Create geneweaver subset for X-gene relations

[cmungall]

geneweaver currently annotates gene sets with ontology classes - e.g. a gene set for a GO process or a phenotype or a disease. One problem here is this is ambiguous as to the relationship between the gene and the term. What does it mean to be a disease gene set?

@ukemi is exploring adding relationships to geneweaver. What would help if there was a subset of RO created for anything that could be used as a X-to-gene relationship, in particular for diseases.

This relates to work @mbrush has been doing on the predicate set for the biolink model in the NCATS Translator project.

[ukemi]

For GO annotations that are loaded as sets this should be straightforward and get more straightforward as the GOC refines the new (relations) qualifiers. We can harvest the gene-GO-term relations from GPAD/GPI files in the GOC monthly releases. For cellular component and molecular function, the genes in a set will be part-of or enable the respective terms. For biological process, it makes the most sense at the start to use the broadest acts_upstream_of_or_within relations.

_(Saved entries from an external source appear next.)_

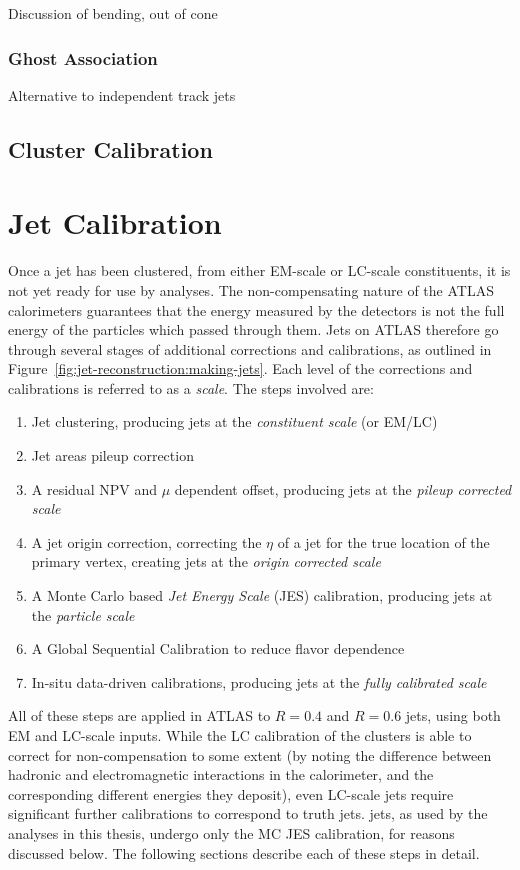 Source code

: Discussion of bending, out of cone

\subsubsection{Ghost Association}

Alternative to independent track jets

\subsection{Cluster Calibration}

\section{Jet Calibration}

Once a jet has been clustered, from either EM-scale or LC-scale constituents, it is not yet ready for use by analyses. The non-compensating nature of the ATLAS calorimeters guarantees that the energy measured by the detectors is not the full energy of the particles which passed through them. Jets on ATLAS therefore go through several stages of additional corrections and calibrations, as outlined in Figure~\ref{fig:jet-reconstruction:making-jets}. Each level of the corrections and calibrations is referred to as a \textit{scale}. The steps involved are:

\begin{enumerate}
	\item Jet clustering, producing jets at the \textit{constituent scale} (or EM/LC)
	\item Jet areas pileup correction
	\item A residual NPV and $\mu$ dependent offset, producing jets at the \textit{pileup corrected scale}
	\item A jet origin correction, correcting the $\eta$ of a jet for the true location of the primary vertex, creating jets at the \textit{origin corrected scale}
	\item A Monte Carlo based \textit{Jet Energy Scale} (JES) calibration, producing jets at the \textit{particle scale}
	\item A Global Sequential Calibration to reduce flavor dependence
	\item In-situ data-driven calibrations, producing jets at the \textit{fully calibrated scale}
\end{enumerate}

All of these steps are applied in ATLAS to $R=0.4$ and $R=0.6$ jets, using both EM and LC-scale inputs. While the LC calibration of the clusters is able to correct for non-compensation to some extent (by noting the difference between hadronic and electromagnetic interactions in the calorimeter, and the corresponding different energies they deposit), even LC-scale jets require significant further calibrations to correspond to truth jets. \LargeR jets, as used by the analyses in this thesis, undergo only the MC JES calibration, for reasons discussed below. The following sections describe each of these steps in detail.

Phenotypes annotations might be straightforward as well. At least for sets that are generated from MODS like MGI it looks like the has_phenotype relation fits any gene that has been manipulated to result in a given phenotype.

Tagging some of the GW team: @echesler @treynr @jakeemerson @bergsalex @erichbaker

[ukemi]

Following on this thread (I will continue to add), one of the types of sets we curate frequently are genes that are differentially regulated corresponding to a treatment or a disease. For example, a paper will describe a set of genes that are up-regulated in triple negative breast cancer compared to control tissue. The curator will create a set of those genes and associate the set with 'breast carcinoma' (HP:0003002) and 'triple-receptor negative breast cancer' (DOID:0060081). This assignment is good for finding a set that 'has something to do' with these ontology terms, but ideally we would like to express that the association more precisely as an up-regulation of these genes. There is a relation 'over-expressed in' (RO:0002245), but the difficulty lies in whether or not this relation holds for (DOID:0060081) or (HP:0003002). Since a disease as defined by DO is a disposition and occurs_in has a range of a material or immaterial entity, then I guess this would be a valid relationship for the DO class. For HP I'm not as certain that the 'expressed in' relations are appropriate. 'The presence of a carcinoma of the breast' does not seem like a valid range for 'over-expressed in' RO:0002245. Is there a relation that describes a gene that is overexpressed as part_of(??) a phenotype?

@judyblake

[ukemi]

Looking a little closer at 'over-expressed in' (RO:0002245), the range is an independent continuant, so it won't work for a disease, since a disposition is a specifically dependent continuant. So what is the relationship between an over- under-expressed gene and a disease or a phenotype?

[cmungall]

One of the challenges here is that a natural biological upper level ontology doesn't necessarily align with BFO. diseases and phenotypes are clearly very alike, to the extent that HP has seemingly identical classes to MONDO, DO or NCIT (your breast carcinoma example) (I have been discussing this with @mbrush ). We've been putting in stricter D+R constraints in #261 and we have been using the expression disease or phenotype a lot which is IMHO a little unsatisfactory.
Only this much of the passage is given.